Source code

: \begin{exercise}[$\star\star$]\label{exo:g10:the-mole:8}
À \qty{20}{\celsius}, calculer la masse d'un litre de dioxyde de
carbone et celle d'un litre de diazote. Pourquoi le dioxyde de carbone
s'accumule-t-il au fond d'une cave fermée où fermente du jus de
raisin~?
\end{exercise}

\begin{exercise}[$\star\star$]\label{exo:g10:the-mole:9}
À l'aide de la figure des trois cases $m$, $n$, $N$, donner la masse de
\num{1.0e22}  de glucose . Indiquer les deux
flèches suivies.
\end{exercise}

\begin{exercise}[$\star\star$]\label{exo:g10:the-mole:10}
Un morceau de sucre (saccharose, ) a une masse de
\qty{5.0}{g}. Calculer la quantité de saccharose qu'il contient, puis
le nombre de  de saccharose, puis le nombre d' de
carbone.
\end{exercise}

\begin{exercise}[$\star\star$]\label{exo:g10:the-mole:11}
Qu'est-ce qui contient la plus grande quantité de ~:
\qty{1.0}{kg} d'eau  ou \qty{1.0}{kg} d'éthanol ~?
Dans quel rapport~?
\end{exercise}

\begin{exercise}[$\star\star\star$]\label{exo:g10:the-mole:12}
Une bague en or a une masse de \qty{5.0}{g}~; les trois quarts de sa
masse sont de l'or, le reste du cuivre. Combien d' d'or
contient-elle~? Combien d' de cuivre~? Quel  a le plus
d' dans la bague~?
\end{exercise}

Assignment: Everything in the data above should be output exactly as it stands.

Solution to this task:
Source code

: \begin{exercise}[$\star\star$]\label{exo:g10:the-mole:8}
À \qty{20}{\celsius}, calculer la masse d'un litre de dioxyde de
carbone et celle d'un litre de diazote. Pourquoi le dioxyde de carbone
s'accumule-t-il au fond d'une cave fermée où fermente du jus de
raisin~?
\end{exercise}

\begin{exercise}[$\star\star$]\label{exo:g10:the-mole:9}
À l'aide de la figure des trois cases $m$, $n$, $N$, donner la masse de
\num{1.0e22}  de glucose . Indiquer les deux
flèches suivies.
\end{exercise}

\begin{exercise}[$\star\star$]\label{exo:g10:the-mole:10}
Un morceau de sucre (saccharose, ) a une masse de
\qty{5.0}{g}. Calculer la quantité de saccharose qu'il contient, puis
le nombre de  de saccharose, puis le nombre d' de
carbone.
\end{exercise}

\begin{exercise}[$\star\star$]\label{exo:g10:the-mole:11}
Qu'est-ce qui contient la plus grande quantité de ~:
\qty{1.0}{kg} d'eau  ou \qty{1.0}{kg} d'éthanol ~?
Dans quel rapport~?
\end{exercise}

\begin{exercise}[$\star\star\star$]\label{exo:g10:the-mole:12}
Une bague en or a une masse de \qty{5.0}{g}~; les trois quarts de sa
masse sont de l'or, le reste du cuivre. Combien d' d'or
contient-elle~? Combien d' de cuivre~? Quel  a le plus
d' dans la bague~?
\end{exercise}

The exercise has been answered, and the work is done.